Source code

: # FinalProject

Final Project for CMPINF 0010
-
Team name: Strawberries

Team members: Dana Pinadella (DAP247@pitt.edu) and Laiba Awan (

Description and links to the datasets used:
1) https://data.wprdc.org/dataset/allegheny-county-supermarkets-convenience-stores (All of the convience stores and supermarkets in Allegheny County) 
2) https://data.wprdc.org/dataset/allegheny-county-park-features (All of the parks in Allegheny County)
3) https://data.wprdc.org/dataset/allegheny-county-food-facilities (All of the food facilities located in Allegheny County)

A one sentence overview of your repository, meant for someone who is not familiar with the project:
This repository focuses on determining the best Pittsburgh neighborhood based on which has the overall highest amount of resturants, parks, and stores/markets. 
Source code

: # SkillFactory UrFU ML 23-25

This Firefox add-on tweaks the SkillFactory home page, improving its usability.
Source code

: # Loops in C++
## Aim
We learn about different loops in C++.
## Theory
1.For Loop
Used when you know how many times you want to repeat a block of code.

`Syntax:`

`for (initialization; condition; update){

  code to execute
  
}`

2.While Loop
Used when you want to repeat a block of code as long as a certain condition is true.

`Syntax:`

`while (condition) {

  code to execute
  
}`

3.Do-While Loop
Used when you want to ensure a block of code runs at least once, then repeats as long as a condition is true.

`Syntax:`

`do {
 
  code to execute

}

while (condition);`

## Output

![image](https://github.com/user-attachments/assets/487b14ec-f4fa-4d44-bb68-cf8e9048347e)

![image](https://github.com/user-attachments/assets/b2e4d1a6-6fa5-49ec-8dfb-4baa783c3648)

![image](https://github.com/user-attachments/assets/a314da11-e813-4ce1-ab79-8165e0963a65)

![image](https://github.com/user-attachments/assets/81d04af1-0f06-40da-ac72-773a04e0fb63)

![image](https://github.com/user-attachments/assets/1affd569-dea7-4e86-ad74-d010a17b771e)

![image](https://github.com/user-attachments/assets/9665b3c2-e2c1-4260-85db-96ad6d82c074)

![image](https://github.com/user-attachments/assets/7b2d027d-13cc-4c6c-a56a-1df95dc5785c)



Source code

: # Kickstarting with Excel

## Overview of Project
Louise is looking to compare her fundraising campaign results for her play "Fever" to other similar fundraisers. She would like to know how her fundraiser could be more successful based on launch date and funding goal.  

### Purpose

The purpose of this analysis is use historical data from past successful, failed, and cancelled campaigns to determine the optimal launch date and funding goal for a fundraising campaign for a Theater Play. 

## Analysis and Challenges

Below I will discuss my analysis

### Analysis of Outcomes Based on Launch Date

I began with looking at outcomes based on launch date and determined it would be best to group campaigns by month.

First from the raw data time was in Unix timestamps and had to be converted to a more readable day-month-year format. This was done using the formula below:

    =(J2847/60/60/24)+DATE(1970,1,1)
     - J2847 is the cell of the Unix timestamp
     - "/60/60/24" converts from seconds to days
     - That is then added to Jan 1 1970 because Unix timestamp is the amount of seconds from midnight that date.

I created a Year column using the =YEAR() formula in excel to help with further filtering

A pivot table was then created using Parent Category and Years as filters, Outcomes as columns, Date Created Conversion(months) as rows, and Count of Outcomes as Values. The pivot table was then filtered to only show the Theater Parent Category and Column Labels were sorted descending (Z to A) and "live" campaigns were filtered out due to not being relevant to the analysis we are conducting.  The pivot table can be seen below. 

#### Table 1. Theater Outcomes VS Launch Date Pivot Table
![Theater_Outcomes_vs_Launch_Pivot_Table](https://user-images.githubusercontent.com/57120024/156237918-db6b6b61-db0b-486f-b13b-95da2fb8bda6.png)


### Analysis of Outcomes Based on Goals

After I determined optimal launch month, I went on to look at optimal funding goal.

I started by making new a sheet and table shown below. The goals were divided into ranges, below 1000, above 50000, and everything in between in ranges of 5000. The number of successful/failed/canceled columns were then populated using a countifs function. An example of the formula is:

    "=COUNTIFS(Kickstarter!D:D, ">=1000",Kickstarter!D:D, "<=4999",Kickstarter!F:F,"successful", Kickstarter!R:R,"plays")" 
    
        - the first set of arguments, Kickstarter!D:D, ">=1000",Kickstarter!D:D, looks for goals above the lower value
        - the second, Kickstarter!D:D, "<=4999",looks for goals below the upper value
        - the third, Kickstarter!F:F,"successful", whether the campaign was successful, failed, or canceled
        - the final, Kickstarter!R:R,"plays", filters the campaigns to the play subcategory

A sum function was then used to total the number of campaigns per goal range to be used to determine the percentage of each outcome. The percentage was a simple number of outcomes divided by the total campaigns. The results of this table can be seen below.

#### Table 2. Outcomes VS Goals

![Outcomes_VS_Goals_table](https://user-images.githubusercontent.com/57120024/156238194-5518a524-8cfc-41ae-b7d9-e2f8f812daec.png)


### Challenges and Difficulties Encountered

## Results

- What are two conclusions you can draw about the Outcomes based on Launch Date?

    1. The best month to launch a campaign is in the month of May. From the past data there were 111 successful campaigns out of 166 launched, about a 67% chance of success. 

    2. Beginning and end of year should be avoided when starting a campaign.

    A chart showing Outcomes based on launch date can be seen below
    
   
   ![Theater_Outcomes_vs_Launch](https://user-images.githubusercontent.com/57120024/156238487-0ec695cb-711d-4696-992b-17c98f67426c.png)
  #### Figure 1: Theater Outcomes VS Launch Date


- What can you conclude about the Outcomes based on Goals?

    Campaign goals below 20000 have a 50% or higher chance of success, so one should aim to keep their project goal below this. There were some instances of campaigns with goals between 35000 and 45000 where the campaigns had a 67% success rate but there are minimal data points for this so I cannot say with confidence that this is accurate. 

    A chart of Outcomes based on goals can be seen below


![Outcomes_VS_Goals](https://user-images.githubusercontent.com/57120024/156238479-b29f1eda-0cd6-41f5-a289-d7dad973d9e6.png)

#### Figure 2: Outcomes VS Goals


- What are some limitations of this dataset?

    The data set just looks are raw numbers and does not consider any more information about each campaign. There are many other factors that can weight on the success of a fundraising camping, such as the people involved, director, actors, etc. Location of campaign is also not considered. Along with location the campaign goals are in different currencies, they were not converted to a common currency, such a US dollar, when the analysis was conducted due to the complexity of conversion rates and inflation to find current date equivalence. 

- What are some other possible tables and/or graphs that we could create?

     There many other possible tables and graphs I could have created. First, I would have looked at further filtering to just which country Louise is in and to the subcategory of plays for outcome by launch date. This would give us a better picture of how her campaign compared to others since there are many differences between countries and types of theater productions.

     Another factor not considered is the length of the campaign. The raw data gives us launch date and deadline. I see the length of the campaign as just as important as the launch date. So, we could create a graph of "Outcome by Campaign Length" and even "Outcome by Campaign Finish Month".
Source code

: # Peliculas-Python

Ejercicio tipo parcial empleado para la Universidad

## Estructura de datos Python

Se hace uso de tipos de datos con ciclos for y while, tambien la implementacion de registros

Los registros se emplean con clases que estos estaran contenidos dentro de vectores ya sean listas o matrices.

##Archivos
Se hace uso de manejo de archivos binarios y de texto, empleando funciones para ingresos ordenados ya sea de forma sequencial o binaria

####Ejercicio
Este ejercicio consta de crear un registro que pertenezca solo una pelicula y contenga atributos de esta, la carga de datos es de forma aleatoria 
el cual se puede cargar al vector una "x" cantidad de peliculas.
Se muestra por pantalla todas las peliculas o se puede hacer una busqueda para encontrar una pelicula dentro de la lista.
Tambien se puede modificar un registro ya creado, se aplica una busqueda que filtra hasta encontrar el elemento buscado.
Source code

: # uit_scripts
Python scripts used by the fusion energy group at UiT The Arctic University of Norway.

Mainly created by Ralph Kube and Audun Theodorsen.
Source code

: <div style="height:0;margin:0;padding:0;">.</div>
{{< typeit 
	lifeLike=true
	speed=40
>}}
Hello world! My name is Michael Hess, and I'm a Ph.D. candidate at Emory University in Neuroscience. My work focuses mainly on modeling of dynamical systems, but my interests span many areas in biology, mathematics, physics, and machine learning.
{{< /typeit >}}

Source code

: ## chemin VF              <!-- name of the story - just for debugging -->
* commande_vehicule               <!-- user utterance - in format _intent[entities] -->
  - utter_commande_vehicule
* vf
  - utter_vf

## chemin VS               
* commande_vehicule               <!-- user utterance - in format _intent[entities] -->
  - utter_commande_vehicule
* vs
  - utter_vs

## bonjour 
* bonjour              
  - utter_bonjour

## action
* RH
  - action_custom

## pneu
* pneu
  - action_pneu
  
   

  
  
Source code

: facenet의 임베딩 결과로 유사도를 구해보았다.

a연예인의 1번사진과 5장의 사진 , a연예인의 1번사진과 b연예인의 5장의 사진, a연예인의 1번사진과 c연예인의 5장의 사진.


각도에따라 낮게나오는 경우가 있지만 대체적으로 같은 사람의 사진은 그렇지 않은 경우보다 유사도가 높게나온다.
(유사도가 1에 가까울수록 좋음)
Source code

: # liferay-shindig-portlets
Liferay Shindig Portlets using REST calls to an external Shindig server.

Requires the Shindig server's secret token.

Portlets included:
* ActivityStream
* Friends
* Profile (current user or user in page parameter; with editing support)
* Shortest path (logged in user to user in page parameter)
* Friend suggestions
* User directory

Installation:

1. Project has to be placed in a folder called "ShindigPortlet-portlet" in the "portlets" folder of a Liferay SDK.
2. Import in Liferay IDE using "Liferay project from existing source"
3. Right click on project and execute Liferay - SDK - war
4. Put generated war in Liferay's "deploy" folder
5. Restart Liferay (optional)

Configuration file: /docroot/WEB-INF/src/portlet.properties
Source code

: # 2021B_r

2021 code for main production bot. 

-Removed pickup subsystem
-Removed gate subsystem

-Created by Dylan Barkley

• • •

• Task directions
Reproduce the entries exactly, but only from their first line to the line holding "UrFU ML 23-25", with that last line kept.

• Solution
Source code

: # FinalProject

Final Project for CMPINF 0010
-
Team name: Strawberries

Team members: Dana Pinadella (DAP247@pitt.edu) and Laiba Awan (

Description and links to the datasets used:
1) https://data.wprdc.org/dataset/allegheny-county-supermarkets-convenience-stores (All of the convience stores and supermarkets in Allegheny County) 
2) https://data.wprdc.org/dataset/allegheny-county-park-features (All of the parks in Allegheny County)
3) https://data.wprdc.org/dataset/allegheny-county-food-facilities (All of the food facilities located in Allegheny County)

A one sentence overview of your repository, meant for someone who is not familiar with the project:
This repository focuses on determining the best Pittsburgh neighborhood based on which has the overall highest amount of resturants, parks, and stores/markets. 
Source code

: # SkillFactory UrFU ML 23-25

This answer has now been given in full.